At this point we have tested the robot in stand alone mode with wheels, sensors and we have also tested the joystick controller. Now its time to put everything together and drive the robot. In order to do that we are going to have to do following main steps:
- Download and test Linorobot2 ROS2 packages on laptop and make sure we can run the out of box Linorobot2 simulations
- Create a modified launch file for our custom robot so we can launch all the necessary nodes including micro-ROS docker agent and teleop twist nodes from single launch file.
- Test the robot in Rviz2 and Gazebo simulations to make sure things work properly before we run the real robot. If everything works well then we will run everything together in next section .
- — the esp32 real/physical robot, Linorobot2 packages and move the robot around using joystick.
Before running the simulations make sure you power of the robot and esp32 so it is not publishing any topics to avoid the confusion of seeing topics published by Gazebo and the real robot together.
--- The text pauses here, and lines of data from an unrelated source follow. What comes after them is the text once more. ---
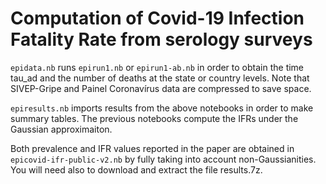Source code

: # Computation of Covid-19 Infection Fatality Rate from serology surveys

`epidata.nb` runs `epirun1.nb` or `epirun1-ab.nb` in order to obtain the time tau_ad and the number of deaths at the state or country levels. Note that SIVEP-Gripe and Painel Coronavírus data are compressed to save space. 

`epiresults.nb` imports results from the above notebooks in order to make summary tables. The previous notebooks compute the IFRs under the Gaussian approximaiton. 

Both prevalence and IFR values reported in the paper are obtained in `epicovid-ifr-public-v2.nb` by fully taking into account non-Gaussianities. You will need also to download and extract the file results.7z.
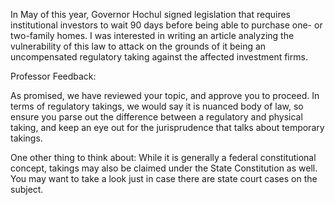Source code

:In May of this year, Governor Hochul signed legislation that requires institutional investors to wait 90 days before being able to purchase one- or two-family homes. I was interested in writing an article analyzing the vulnerability of this law to attack on the grounds of it being an uncompensated regulatory taking against the affected investment firms.

Professor Feedback:

As promised, we have reviewed your topic, and approve you to proceed.  In terms of regulatory takings, we would say it is nuanced body of law, so ensure you parse out the difference between a regulatory and physical taking, and keep an eye out for the jurisprudence that talks about temporary takings.

One other thing to think about:  While it is generally a federal constitutional concept, takings may also be claimed under the State Constitution as well.  You may want to take a look just in case there are state court cases on the subject.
Also, make sure you have shut down the micro-ROS agent docker [you can just abort it using CTRL+C].
Now lets prepare to run the simulation by downloading the Linorobot2 packages and then running various simulations in Rviz and Gazebo.
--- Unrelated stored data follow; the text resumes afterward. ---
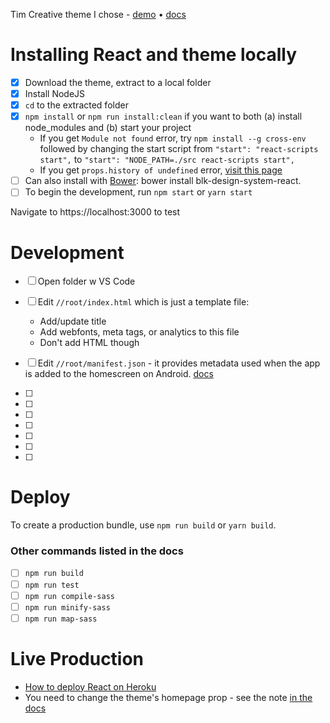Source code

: Tim Creative theme I chose - [demo](https://demos.creative-tim.com/blk-design-system-react/?_ga=2.19067643.291739317.1589642456-1516852971.1589642456#/components) &bull; [docs](https://demos.creative-tim.com/blk-design-system-react/?_ga=2.19067643.291739317.1589642456-1516852971.1589642456#/documentation/build-tools)

# Installing React and theme locally
- [x] Download the theme, extract to a local folder
- [x] Install NodeJS
- [x] `cd` to the extracted folder
- [x] `npm install` or `npm run install:clean` if you want to both (a) install node_modules and (b) start your project
    * If you get `Module not found` error, try `npm install --g cross-env` followed by changing the start script from `"start": "react-scripts start",` to `"start": "NODE_PATH=./src react-scripts start",`
    * If you get `props.history of undefined` error, [visit this page](https://demos.creative-tim.com/blk-design-system-react/?_ga=2.19067643.291739317.1589642456-1516852971.1589642456#/documentation/tutorial)
- [ ] Can also install with [Bower](https://bower.io/): bower install blk-design-system-react.
- [ ] To begin the development, run `npm start` or `yarn start`

Navigate to https://localhost:3000 to test

# Development
- [ ] Open folder w VS Code
- [ ] Edit `//root/index.html` which is just a template file:
   * Add/update title
   * Add webfonts, meta tags, or analytics to this file
   * Don't add HTML though
- [ ] Edit `//root/manifest.json` - it provides metadata used when the app is added to the
      homescreen on Android. [docs](https://developers.google.com/web/fundamentals/engage-and-retain/web-app-manifest/)
   
- [ ] 
- [ ] 
- [ ] 
- [ ] 
- [ ] 
- [ ] 
- [ ] 



# Deploy
To create a production bundle, use `npm run build` or `yarn build`.

### Other commands listed in the docs
- [ ] `npm run build`
- [ ] `npm run test`
- [ ] `npm run compile-sass`
- [ ] `npm run minify-sass`
- [ ] `npm run map-sass`

# Live Production
* [How to deploy React on Heroku](https://blog.heroku.com/deploying-react-with-zero-configuration)
* You need to change the theme's homepage prop - see the note [in the docs](https://demos.creative-tim.com/blk-design-system-react/?_ga=2.19067643.291739317.1589642456-1516852971.1589642456#/documentation/tutorial)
## clone the esp32 linobot github repo
git clone https://github.com/robofoundry/linorobot2.git ~/esp32_linorobot2
## build the packages and source
## run the rviz to make sure our robot urdf looks good
ros2 launch linorobot2_description description.launch.py rviz:=true
The rviz2 will show the robot that looks like this:
Now we are ready to actually run the Gazebo simulation for our robot and drive around in simulator to make sure the simulation works.
ros2 launch linorobot2_gazebo gazebo.launch.py
The Gazebo simulation will look something like this:
At this point if you examining the ROS2 node graph in Rqt it will look like this:
As you can see Gazebo is listening on /cmd_vel topic and also generating fake simulated messages for IMU and diff drive controller for odometry which will be fed into the ekf_filter_node to localize the robot within the simulator world.
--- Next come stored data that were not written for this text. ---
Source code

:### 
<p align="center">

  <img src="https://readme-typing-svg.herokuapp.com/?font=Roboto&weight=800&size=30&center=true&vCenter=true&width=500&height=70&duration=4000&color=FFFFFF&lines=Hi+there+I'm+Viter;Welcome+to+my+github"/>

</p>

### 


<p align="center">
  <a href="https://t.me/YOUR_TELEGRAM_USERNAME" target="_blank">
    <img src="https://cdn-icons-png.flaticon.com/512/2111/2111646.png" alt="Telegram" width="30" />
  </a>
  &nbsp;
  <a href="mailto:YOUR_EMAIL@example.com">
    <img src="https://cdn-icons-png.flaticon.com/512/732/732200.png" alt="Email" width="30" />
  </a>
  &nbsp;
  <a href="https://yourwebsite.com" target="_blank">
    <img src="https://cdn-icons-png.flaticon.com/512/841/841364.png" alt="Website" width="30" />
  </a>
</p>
Lets launch the rqt_robot_steering to drive the robot around in the playground world in Gazebo.
You can simply keep the Gazebo window and rqt_robot_steering window in the view and start clicking +/- and left/right arrows to provide cmd_vel with linear and angular velocities which will be published on cmd_vel topic as shown at top of the window. You can also increase or decrease the speed or stop everything with stop button and you’ll see the robot moving around in the simulator as shown below:
Now all the basics have been tested in simulation and we are ready to run the real robot in real world and we will dig into it in the next article.
Hope you had fun building and tinkering with the software and hardware so far and learned some good stuff about ROS2 along the way!!!